RECORDS FOR THE TASK
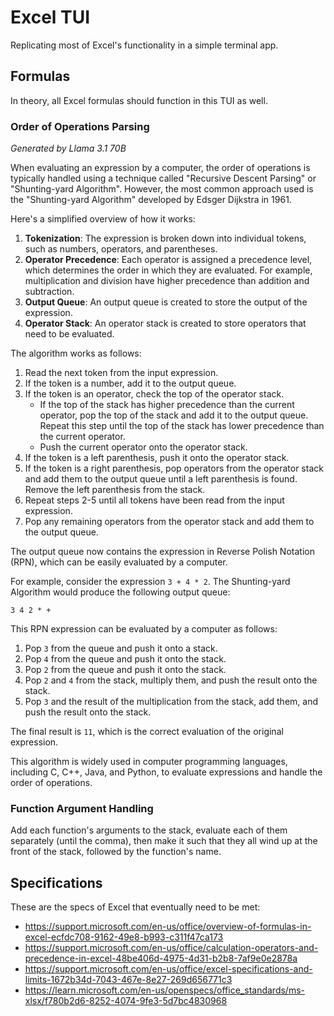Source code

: # Excel TUI

Replicating most of Excel's functionality in a simple terminal app.

## Formulas

In theory, all Excel formulas should function in this TUI as well.

### Order of Operations Parsing

*Generated by Llama 3.1 70B*

When evaluating an expression by a computer, the order of operations is typically handled using a technique called "Recursive Descent Parsing" or "Shunting-yard Algorithm". However, the most common approach used is the "Shunting-yard Algorithm" developed by Edsger Dijkstra in 1961.

Here's a simplified overview of how it works:

1. **Tokenization**: The expression is broken down into individual tokens, such as numbers, operators, and parentheses.
2. **Operator Precedence**: Each operator is assigned a precedence level, which determines the order in which they are evaluated. For example, multiplication and division have higher precedence than addition and subtraction.
3. **Output Queue**: An output queue is created to store the output of the expression.
4. **Operator Stack**: An operator stack is created to store operators that need to be evaluated.

The algorithm works as follows:

1. Read the next token from the input expression.
2. If the token is a number, add it to the output queue.
3. If the token is an operator, check the top of the operator stack.
	* If the top of the stack has higher precedence than the current operator, pop the top of the stack and add it to the output queue. Repeat this step until the top of the stack has lower precedence than the current operator.
	* Push the current operator onto the operator stack.
4. If the token is a left parenthesis, push it onto the operator stack.
5. If the token is a right parenthesis, pop operators from the operator stack and add them to the output queue until a left parenthesis is found. Remove the left parenthesis from the stack.
6. Repeat steps 2-5 until all tokens have been read from the input expression.
7. Pop any remaining operators from the operator stack and add them to the output queue.

The output queue now contains the expression in Reverse Polish Notation (RPN), which can be easily evaluated by a computer.

For example, consider the expression `3 + 4 * 2`. The Shunting-yard Algorithm would produce the following output queue:

`3 4 2 * +`

This RPN expression can be evaluated by a computer as follows:

1. Pop `3` from the queue and push it onto a stack.
2. Pop `4` from the queue and push it onto the stack.
3. Pop `2` from the queue and push it onto the stack.
4. Pop `2` and `4` from the stack, multiply them, and push the result onto the stack.
5. Pop `3` and the result of the multiplication from the stack, add them, and push the result onto the stack.

The final result is `11`, which is the correct evaluation of the original expression.

This algorithm is widely used in computer programming languages, including C, C++, Java, and Python, to evaluate expressions and handle the order of operations.

### Function Argument Handling

Add each function's arguments to the stack, evaluate each of them separately (until the comma), then make it such that they all wind up at the front of the stack, followed by the function's name.

## Specifications

These are the specs of Excel that eventually need to be met:
- https://support.microsoft.com/en-us/office/overview-of-formulas-in-excel-ecfdc708-9162-49e8-b993-c311f47ca173
- https://support.microsoft.com/en-us/office/calculation-operators-and-precedence-in-excel-48be406d-4975-4d31-b2b8-7af9e0e2878a
- https://support.microsoft.com/en-us/office/excel-specifications-and-limits-1672b34d-7043-467e-8e27-269d656771c3
- https://learn.microsoft.com/en-us/openspecs/office_standards/ms-xlsx/f780b2d6-8252-4074-9fe3-5d7bc4830968

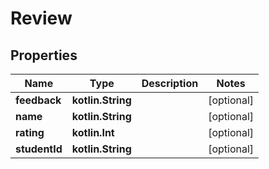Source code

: 
# Review

## Properties
Name | Type | Description | Notes
------------ | ------------- | ------------- | -------------
**feedback** | **kotlin.String** |  |  [optional]
**name** | **kotlin.String** |  |  [optional]
**rating** | **kotlin.Int** |  |  [optional]
**studentId** | **kotlin.String** |  |  [optional]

ACTIVITY
Each line above with the string "they" should be reported in full.

ANSWER TO THIS TASK
2. **Operator Precedence**: Each operator is assigned a precedence level, which determines the order in which they are evaluated. For example, multiplication and division have higher precedence than addition and subtraction.
Add each function's arguments to the stack, evaluate each of them separately (until the comma), then make it such that they all wind up at the front of the stack, followed by the function's name.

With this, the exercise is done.